This is Sammy. It was a star-crossed move that I wasn’t around when my family adopted her, otherwise I would’ve pressed to name her Ernest Hemingway II. She’s still a baby at seven months. She has an inexplicable obsession with fuzzy socks, and she fears loud noises but nevertheless chases trucks.
Behold: my top five reasons why having a dog has improved my quality of life, if not added the same amount of years to my life span that living in Russia has shaved off.
1) Energy. As human beings, it is a relatively common phenomenon to mimic the moods or energy levels of those around us (if you’re surrounded by crappy people it’s easier to be in a crappy mood). A baby dog has the most energy of all the living things in the world. She persuades the family to wake up early to take her for a walk, often using loud howls and scratching on doors to cajole us out of bed. Even though we don’t really have a choice, I would argue the crisp morning air and light exercise has only made us feel better. And I even observed my fourteen-year-old brother rise in the wee hours of the morning just to give her a hug. Now that’s magic.
2) Attachment. I miss Sammy the same way I miss by 1.5 year old nephew. Neither are my direct responsibility, but I feel compelled to be around them all the time. Because they make me feel good. I can only smile around them, tend to their needs, and squeeze them until someone says, “okay, that’s enough”. And then everyone laughs and I squeeze some more.
3) Who needs guns in the house when you’ve got a dog who will attack assailants with slobbery kisses and automatically hand them her paw as she begs for a treat? I theorize it could work by motivating them to be happier, better people.
4) The more time she takes up in people’s beds, the less time those people can sleep in their beds. Let’s raise a glass to productivity enforced.

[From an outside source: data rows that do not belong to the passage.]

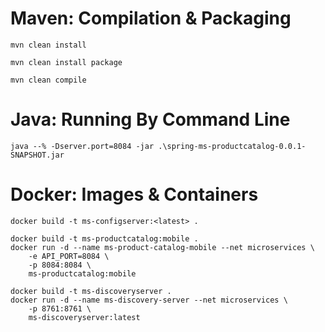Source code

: # Maven: Compilation & Packaging

```
mvn clean install

mvn clean install package

mvn clean compile
```

# Java: Running By Command Line

```
java --% -Dserver.port=8084 -jar .\spring-ms-productcatalog-0.0.1-SNAPSHOT.jar
```

# Docker: Images & Containers

```
docker build -t ms-configserver:<latest> .

docker build -t ms-productcatalog:mobile .
docker run -d --name ms-product-catalog-mobile --net microservices \
	-e API_PORT=8084 \
	-p 8084:8084 \
	ms-productcatalog:mobile
	
docker build -t ms-discoveryserver .
docker run -d --name ms-discovery-server --net microservices \
	-p 8761:8761 \
	ms-discoveryserver:latest
```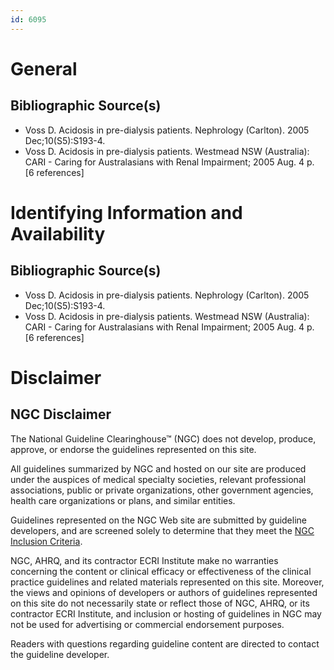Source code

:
 ```yaml
---
id: 6095
---
```


# General

## Bibliographic Source(s)

- Voss D. Acidosis in pre-dialysis patients. Nephrology (Carlton). 2005 Dec;10(S5):S193-4.
- Voss D. Acidosis in pre-dialysis patients. Westmead NSW (Australia): CARI - Caring for Australasians with Renal Impairment; 2005 Aug. 4 p. [6 references]

# Identifying Information and Availability

## Bibliographic Source(s)

- Voss D. Acidosis in pre-dialysis patients. Nephrology (Carlton). 2005 Dec;10(S5):S193-4.
- Voss D. Acidosis in pre-dialysis patients. Westmead NSW (Australia): CARI - Caring for Australasians with Renal Impairment; 2005 Aug. 4 p. [6 references]

# Disclaimer

## NGC Disclaimer

The National Guideline Clearinghouse™ (NGC) does not develop, produce, approve, or endorse the guidelines represented on this site.

All guidelines summarized by NGC and hosted on our site are produced under the auspices of medical specialty societies, relevant professional associations, public or private organizations, other government agencies, health care organizations or plans, and similar entities.

Guidelines represented on the NGC Web site are submitted by guideline developers, and are screened solely to determine that they meet the [NGC Inclusion Criteria](/help-and-about/summaries/inclusion-criteria).

NGC, AHRQ, and its contractor ECRI Institute make no warranties concerning the content or clinical efficacy or effectiveness of the clinical practice guidelines and related materials represented on this site. Moreover, the views and opinions of developers or authors of guidelines represented on this site do not necessarily state or reflect those of NGC, AHRQ, or its contractor ECRI Institute, and inclusion or hosting of guidelines in NGC may not be used for advertising or commercial endorsement purposes.

Readers with questions regarding guideline content are directed to contact the guideline developer.

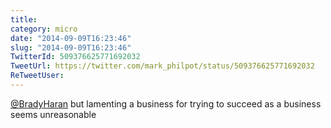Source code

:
 ```yaml
---
title: 
category: micro
date: "2014-09-09T16:23:46"
slug: "2014-09-09T16:23:46"
TwitterId: 509376625771692032
TweetUrl: https://twitter.com/mark_philpot/status/509376625771692032
ReTweetUser: 
---
```


[@BradyHaran](https://twitter.com/BradyHaran) but lamenting a business for trying to succeed as a business seems unreasonable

5) And the most obvious reason: people come and go in life, and so do dogs given their tragically short life span. But you can best believe that average of thirteen years (much longer than the average relationship) will be filled with nothing but unconditional love, an inherent lack of all things stupid (passive aggressiveness, selfishness, grudges, egos, insecurities, stunted maturity, sexism and any other kind of “-ism”, cruelty, arrogance, etc.);a relationship where your dog will want nothing more than food, water, a place to poop, to be petted, to be hugged, your warmth, and, more occasionally than I’d like to admit, your bed; as perfect as a connection to another living being can get. In short, they’ll want nothing more of you or from you than you, and you’ll want nothing more from them but them, and that, that is why dogs are the best things in the entire world.